/hstnn-demo

HSTNN demo code

Primary LanguagePythonMIT LicenseMIT

Hybrid Spatiotemporal Neural Network (HSTNN)

Introduction

Hybrid Spatiotemporal Neural Network (HSTNN) enables fine-grained hybridization of RNNs/LSTMs and SNNs. The three-stage training approach offers the flexible trade-off among accuracy, robustness, and computational cost.

Project Structure

Currently, this repository demonstrates the main results of HSTNN accuracy in four selected datasets. The training approaches and codes are all listed in experiments. Each sub-directory in experiments are named as:

[RNN Type]-[Dataset]-[#Neurons-per-Layer]-[SNN Lens]-[SNN Decay&Threshold]

Note that the Len is set to 0.5*k (Equation 9 of the manuscript), where k is the shape parameter of spiking surrogate functions.

HSTNN Main File

In each case, the main training and inference python file is [RNN Type]-[Dataset].py (e.g. rnn-ptb.py). Users can read the implementations of neurons, networks, and the three-stage training process.

Parallel Task Manager

In order to enable multiple parallel GPU training or inference tasks, the control file mprun-[RNN Type]-[Dataset].py (e.g. mprun-rnn-smnist.py) can control the emit of multiple training/inference tasks. The hyperparameters (epochs, learning rate, dropout, clip, etc) are collected in the corresponding dictionaries.

Result Aggregator

After multiple training and inference tasks, there is an automatic result aggregator for data statistics. Currently, it supports two types (latex table scripts and csv files). The results in csv are stored in results directory.

Project and Environment Setup

Clone the github repo by:

git clone https://github.com/shibizhao/hstnn.git
cd hstnn
git submodule update --init --recursive

In the author's practice, the virtual environment (e.g. Anaconda) is recommended.
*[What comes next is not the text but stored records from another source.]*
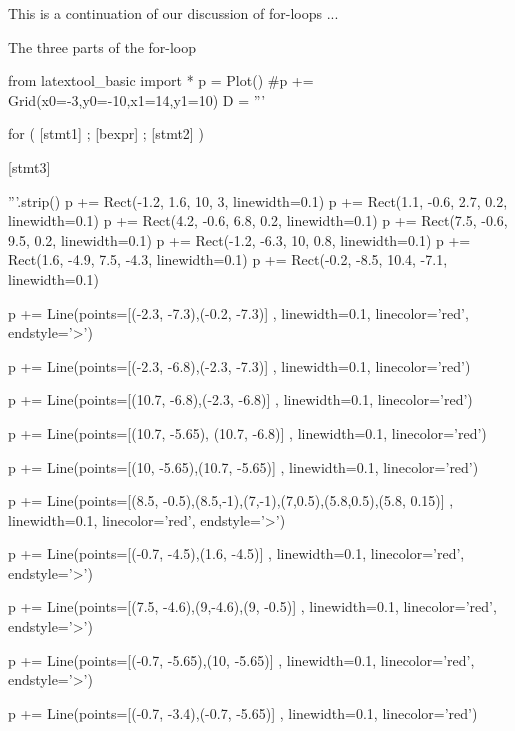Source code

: \newpage{}

This is a continuation of our discussion of for-loops ...

The three parts of the for-loop
\begin{python}
from latextool_basic import *
p = Plot()
#p += Grid(x0=-3,y0=-10,x1=14,y1=10)
D = '''





for ( [stmt1] ;         [bexpr]   ;    [stmt2]  )










            [stmt3]







'''.strip()
p += Rect(-1.2, 1.6, 10, 3, linewidth=0.1)
p += Rect(1.1, -0.6, 2.7, 0.2, linewidth=0.1)
p += Rect(4.2, -0.6, 6.8, 0.2, linewidth=0.1)
p += Rect(7.5, -0.6, 9.5, 0.2, linewidth=0.1)
p += Rect(-1.2, -6.3, 10, 0.8, linewidth=0.1)
p += Rect(1.6, -4.9, 7.5, -4.3, linewidth=0.1)
p += Rect(-0.2, -8.5, 10.4, -7.1, linewidth=0.1)

p += Line(points=[(-2.3, -7.3),(-0.2, -7.3)] , linewidth=0.1, linecolor='red', endstyle='>')

p += Line(points=[(-2.3, -6.8),(-2.3, -7.3)] , linewidth=0.1, linecolor='red')

p += Line(points=[(10.7, -6.8),(-2.3, -6.8)] , linewidth=0.1, linecolor='red')

p += Line(points=[(10.7, -5.65), (10.7, -6.8)] , linewidth=0.1, linecolor='red')

p += Line(points=[(10, -5.65),(10.7, -5.65)] , linewidth=0.1, linecolor='red')

p += Line(points=[(8.5, -0.5),(8.5,-1),(7,-1),(7,0.5),(5.8,0.5),(5.8, 0.15)] , linewidth=0.1, linecolor='red', endstyle='>')

p += Line(points=[(-0.7, -4.5),(1.6, -4.5)] , linewidth=0.1, linecolor='red', endstyle='>')

p += Line(points=[(7.5, -4.6),(9,-4.6),(9, -0.5)] , linewidth=0.1, linecolor='red', endstyle='>')

p += Line(points=[(-0.7, -5.65),(10, -5.65)] , linewidth=0.1, linecolor='red', endstyle='>')

p += Line(points=[(-0.7, -3.4),(-0.7, -5.65)] , linewidth=0.1, linecolor='red')


\end{python}
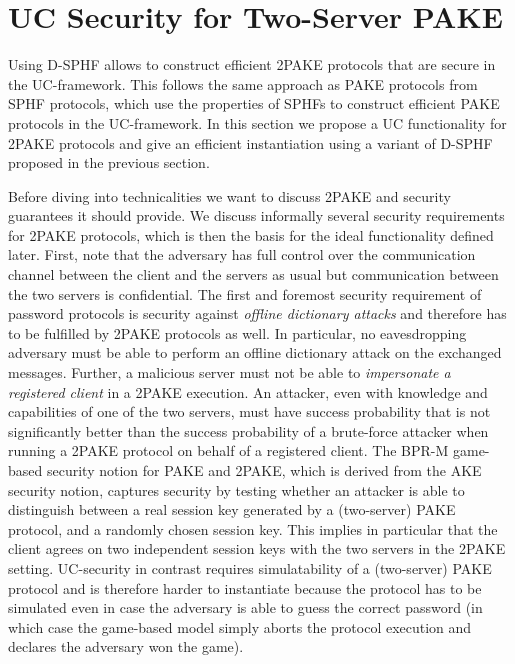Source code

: \section{UC Security for Two-Server PAKE} \label{sec:uc2pake}

Using \acl{D-SPHF} allows to construct efficient \ac{2PAKE} protocols that are secure in the \ac{UC}-framework.
This follows the same approach as \ac{PAKE} protocols from \ac{SPHF} protocols, which use the properties of \acp{SPHF} to construct efficient \ac{PAKE} protocols in the \ac{UC}-framework.
In this section we propose a \ac{UC} functionality for \ac{2PAKE} protocols and give an efficient instantiation using a variant of \ac{D-SPHF} proposed in the previous section.

Before diving into technicalities we want to discuss \ac{2PAKE} and security guarantees it should provide.
We discuss informally several security requirements for \ac{2PAKE} protocols, which is then the basis for the ideal functionality \FTWOPAKE defined later.
First, note that the adversary has full control over the communication channel between the client and the servers as usual but communication between the two servers is confidential.
The first and foremost security requirement of password protocols is security against \emph{offline dictionary attacks} and therefore has to be fulfilled by \ac{2PAKE} protocols as well.
In particular, no eavesdropping adversary must be able to perform an offline dictionary attack on the exchanged messages.
Further, a malicious server must not be able to \emph{impersonate a registered client} in a \ac{2PAKE} execution.
An attacker, even with knowledge and capabilities of one of the two servers, must have success probability that is not significantly better than the success probability of a brute-force attacker when running a \ac{2PAKE} protocol on behalf of a registered client.
The \ac{BPR-M} game-based security notion for \ac{PAKE} and \ac{2PAKE}, which is derived from the AKE security notion, captures security by testing whether an attacker is able to distinguish between a real session key generated by a (two-server) \ac{PAKE} protocol, and a randomly chosen session key.
This implies in particular that the client agrees on two independent session keys with the two servers in the \ac{2PAKE} setting.
\ac{UC}-security in contrast requires simulatability of a (two-server) \ac{PAKE} protocol and is therefore harder to instantiate because the protocol has to be simulated even in case the adversary is able to guess the correct password (in which case the game-based model simply aborts the protocol execution and declares the adversary won the game).

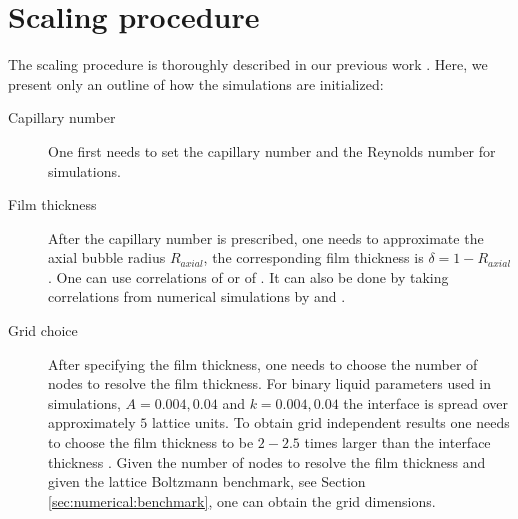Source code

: \documentclass[preprint,12pt]{elsarticle}
\begin{document}
\section{Scaling procedure}
\label{append:scaling}
The scaling procedure is thoroughly described in our previous work \cite{kuzmin-binary2d}. Here, we present
only an outline of how the simulations are initialized:
\begin{description}
 \item[Capillary number] One first needs to set the capillary number and the Reynolds number for
simulations. 
 \item[Film thickness] After the capillary number is prescribed, one needs to approximate the axial
bubble radius $R_{axial}$, the corresponding film thickness is $\delta=1-R_{axial}$. One can use
correlations of \citet{shikazono-square} or of \citet{kreutzer-taylor}. It can also be done by
taking correlations from numerical simulations by
\citet{heil-bretherton} and \citet{giavedoni-numerical}.  
\item[Grid choice] After specifying the film thickness, one needs to choose the
number of nodes to resolve the film thickness. For binary liquid parameters used in simulations,
$A=0.004,0.04$ and $k=0.004,0.04$ the
interface is spread over approximately $5$ lattice units. To obtain grid independent results one
needs to choose the
film thickness to be $2-2.5$ times larger than the interface thickness \cite{kuzmin-binary2d}.
Given the number of nodes to resolve the film thickness and given the lattice Boltzmann
benchmark, see Section \ref{sec:numerical:benchmark}, one can obtain the grid dimensions.


\end{description}
\end{document}

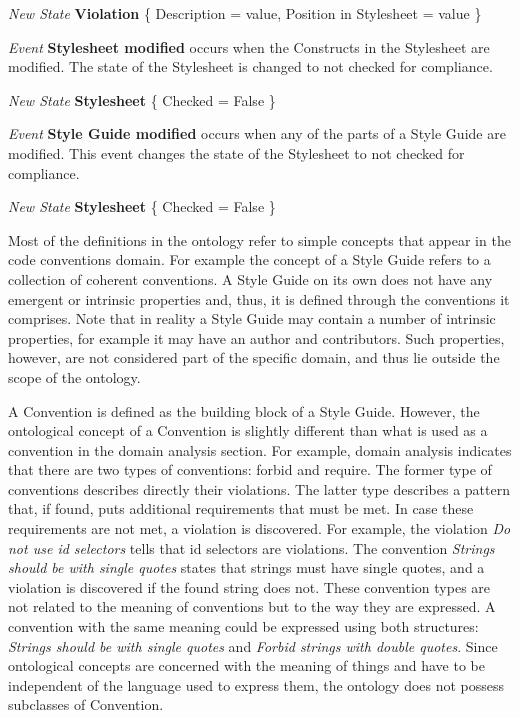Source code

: \begin{description}
\textit{New State} \textbf{Violation} \{ Description = value, Position in Stylesheet = value \}


\item\textit{Event} \textbf{Stylesheet modified} occurs when the Constructs in the Stylesheet are modified. The state of the Stylesheet is changed to not checked for compliance.

\textit{New State} \textbf{Stylesheet} \{ Checked = False \}


\item\textit{Event} \textbf{Style Guide modified} occurs when any of the parts of a Style Guide are modified. This event changes the state of the Stylesheet to not checked for compliance.

\textit{New State} \textbf{Stylesheet} \{ Checked = False \}

\end{description}


Most of the definitions in the ontology refer to simple concepts that appear in the code conventions
domain. For example the concept of a Style Guide refers to a collection of coherent conventions. A
Style Guide on its own does not have any emergent or intrinsic properties and, thus, it is defined
through the conventions it comprises. Note that in reality a Style Guide may contain a number of
intrinsic properties, for example it may have an author and contributors. Such
properties, however, are not considered part of the specific domain, and thus lie outside the scope
of the ontology.

A Convention is defined as the building block of a Style Guide. However, the ontological concept of
a Convention is slightly different than what is used as a convention in the domain analysis section.
For example, domain analysis indicates that there are two types of conventions: forbid and require.
The former type of conventions describes directly their violations. The latter type describes a
pattern that, if found, puts additional requirements that must be met. In case these requirements
are not met, a violation is discovered. For example, the violation \textit{Do not use id selectors}
tells that id selectors are violations. The convention \textit{Strings should be with single quotes}
states that strings must have single quotes, and a violation is discovered if the found string does
not. These convention types are not related to the meaning of conventions but to the way they are
expressed. A convention with the same meaning could be expressed using both structures:
\textit{Strings should be with single quotes} and \textit{Forbid strings with double quotes}. Since
ontological concepts are concerned with the meaning of things and have to be independent of the
language used to express them, the ontology does not possess subclasses of Convention.


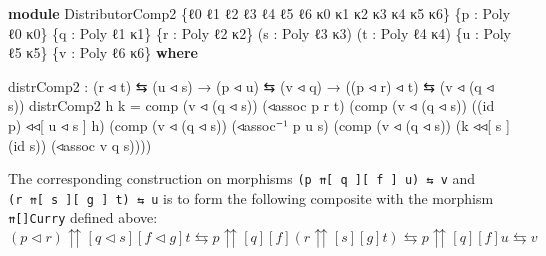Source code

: \documentclass[
  11pt,
  oneside,
  article]{memoir}
\newenvironment{Shaded}{}{}
\newcommand{\KeywordTok}[1]{\textcolor[rgb]{0.00,0.44,0.13}{\textbf{#1}}}
\newcommand{\NormalTok}[1]{#1}
\newcommand{\OtherTok}[1]{\textcolor[rgb]{0.00,0.44,0.13}{#1}}
\theoremstyle{definition}
\theoremstyle{plain}
\newcommand{\0}{\textsf{0}}
\newcommand{\1}{\tn{\textsf{1}}}
\begin{document}
\begin{Shaded}
\begin{Highlighting}[]
\KeywordTok{module}\NormalTok{ DistributorComp2 }
           \OtherTok{\{}\NormalTok{ℓ0 ℓ1 ℓ2 ℓ3 ℓ4 ℓ5 ℓ6 κ0 κ1 κ2 κ3 κ4 κ5 κ6}\OtherTok{\}}
           \OtherTok{\{}\NormalTok{p }\OtherTok{:}\NormalTok{ Poly ℓ0 κ0}\OtherTok{\}} \OtherTok{\{}\NormalTok{q }\OtherTok{:}\NormalTok{ Poly ℓ1 κ1}\OtherTok{\}} 
           \OtherTok{\{}\NormalTok{r }\OtherTok{:}\NormalTok{ Poly ℓ2 κ2}\OtherTok{\}} \OtherTok{(}\NormalTok{s }\OtherTok{:}\NormalTok{ Poly ℓ3 κ3}\OtherTok{)}
           \OtherTok{(}\NormalTok{t }\OtherTok{:}\NormalTok{ Poly ℓ4 κ4}\OtherTok{)} \OtherTok{\{}\NormalTok{u }\OtherTok{:}\NormalTok{ Poly ℓ5 κ5}\OtherTok{\}} 
           \OtherTok{\{}\NormalTok{v }\OtherTok{:}\NormalTok{ Poly ℓ6 κ6}\OtherTok{\}} \KeywordTok{where} 

\NormalTok{    distrComp2 }\OtherTok{:} \OtherTok{(}\NormalTok{r ◃ t}\OtherTok{)}\NormalTok{ ⇆ }\OtherTok{(}\NormalTok{u ◃ s}\OtherTok{)} \OtherTok{→} \OtherTok{(}\NormalTok{p ◃ u}\OtherTok{)}\NormalTok{ ⇆ }\OtherTok{(}\NormalTok{v ◃ q}\OtherTok{)}
                 \OtherTok{→} \OtherTok{((}\NormalTok{p ◃ r}\OtherTok{)}\NormalTok{ ◃ t}\OtherTok{)}\NormalTok{ ⇆ }\OtherTok{(}\NormalTok{v ◃ }\OtherTok{(}\NormalTok{q ◃ s}\OtherTok{))}
\NormalTok{    distrComp2 h k }\OtherTok{=}
\NormalTok{        comp }\OtherTok{(}\NormalTok{v ◃ }\OtherTok{(}\NormalTok{q ◃ s}\OtherTok{))} \OtherTok{(}\NormalTok{◃assoc p r t}\OtherTok{)} 
             \OtherTok{(}\NormalTok{comp }\OtherTok{(}\NormalTok{v ◃ }\OtherTok{(}\NormalTok{q ◃ s}\OtherTok{))}  \OtherTok{((}\NormalTok{id p}\OtherTok{)}\NormalTok{ ◃◃[ u ◃ s ] h}\OtherTok{)} 
               \OtherTok{(}\NormalTok{comp }\OtherTok{(}\NormalTok{v ◃ }\OtherTok{(}\NormalTok{q ◃ s}\OtherTok{))} \OtherTok{(}\NormalTok{◃assoc⁻¹ p u s}\OtherTok{)} 
                     \OtherTok{(}\NormalTok{comp }\OtherTok{(}\NormalTok{v ◃ }\OtherTok{(}\NormalTok{q ◃ s}\OtherTok{))} \OtherTok{(}\NormalTok{k ◃◃[ s ] }\OtherTok{(}\NormalTok{id s}\OtherTok{))} 
                           \OtherTok{(}\NormalTok{◃assoc v q s}\OtherTok{))))}
\end{Highlighting}
\end{Shaded}

The corresponding construction on morphisms
\texttt{(p\ ⇈{[}\ q\ {]}{[}\ f\ {]}\ u)\ ⇆\ v} and
\texttt{(r\ ⇈{[}\ s\ {]}{[}\ g\ {]}\ t)\ ⇆\ u} is to form the following
composite with the morphism \texttt{⇈{[}{]}Curry} defined above: \[
(p \triangleleft r) {\upuparrows}[q \triangleleft s][f \triangleleft g] t \leftrightarrows p {\upuparrows}[q][f] (r {\upuparrows}[s][g] t) \leftrightarrows p {\upuparrows}[q][f] u \leftrightarrows v
\]
\end{document}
conda create -n hstnn python=3.9.16
conda activate hstnn

Install the dependencies in requirements.txt:

pip install -r requirements.txt

Enable the environment variables by:

source setup.sh

Dataset Download

We use four datasets for evaluation: Penn-Treebank, Sequential MNIST, Neuromorphic MNIST, and DvsGesture.

Penn-Treebank

Download the Penn-Treebank dataset: Reference Website

Move the dataset files to data/penn-treebank

mkdir -p data/penn-treebank
mv <PTB Download Directory>/ptb.*.txt data/penn-treebank

(Sequential) MNIST

The torchvision.datasets will automatically download the MNIST dataset to the data/MNIST directory if args.data is set as ../../data/MNIST/. In order to eliminiate the read/write conflict of the dataset in the multiple parallel tasks, please enter data/ directory and execute:

cd data/
python smnist-dataset-gen.py

DVS-Gesture

Download the DVS-Gesture dataset from IBM Link and extract the files in DvsGesture.tar.gz into ./data/DvsGesture

In the first execution (training or test process), it will check if ./data/DvsGesture/dvs_gestures_events.hdf5 exists and generate a new one if it does not exist. Similarly, to eliminiate the read/write conflict of the dataset in the multiple parallel tasks, please enter data/ directory and execute:

cd data/
python3 dvs-hdf5-gen.py

How to Run

Pure RNNs/LSTMs and SNNs

Setup the environment variables and enter the corresponding experiment folder:

cd experiments/rnn-ptb-120-0.5-0.6-bias

Edit the code of parallel task manager, especially the avaiable gpus, seeds, and training/testing modes. For example, if there are two avaible GPUs,

gpus = 2

To train the RNNs using seed=1111, 2222, 3333, 4444, 5555:

PTB_XNN_Parameter["nhid"] = 120
PTB_XNN_Parameter["mode"] = "train1" 
PTB_XNN_Parameter["seed"] = seed_list # or [1111, 2222, 3333, 4444, 5555]
PTB_XNN_Parameter["ratio"] = [0] # DO NOT set a list with more than one element
PTB_XNN_Parameter["model"] = ["rnn"]

It is worth to mention that the "nhid" setting is the number of neurons per layer. Considering the "nlayers" are set as 2 by default, there will be 240 RNNs in this network.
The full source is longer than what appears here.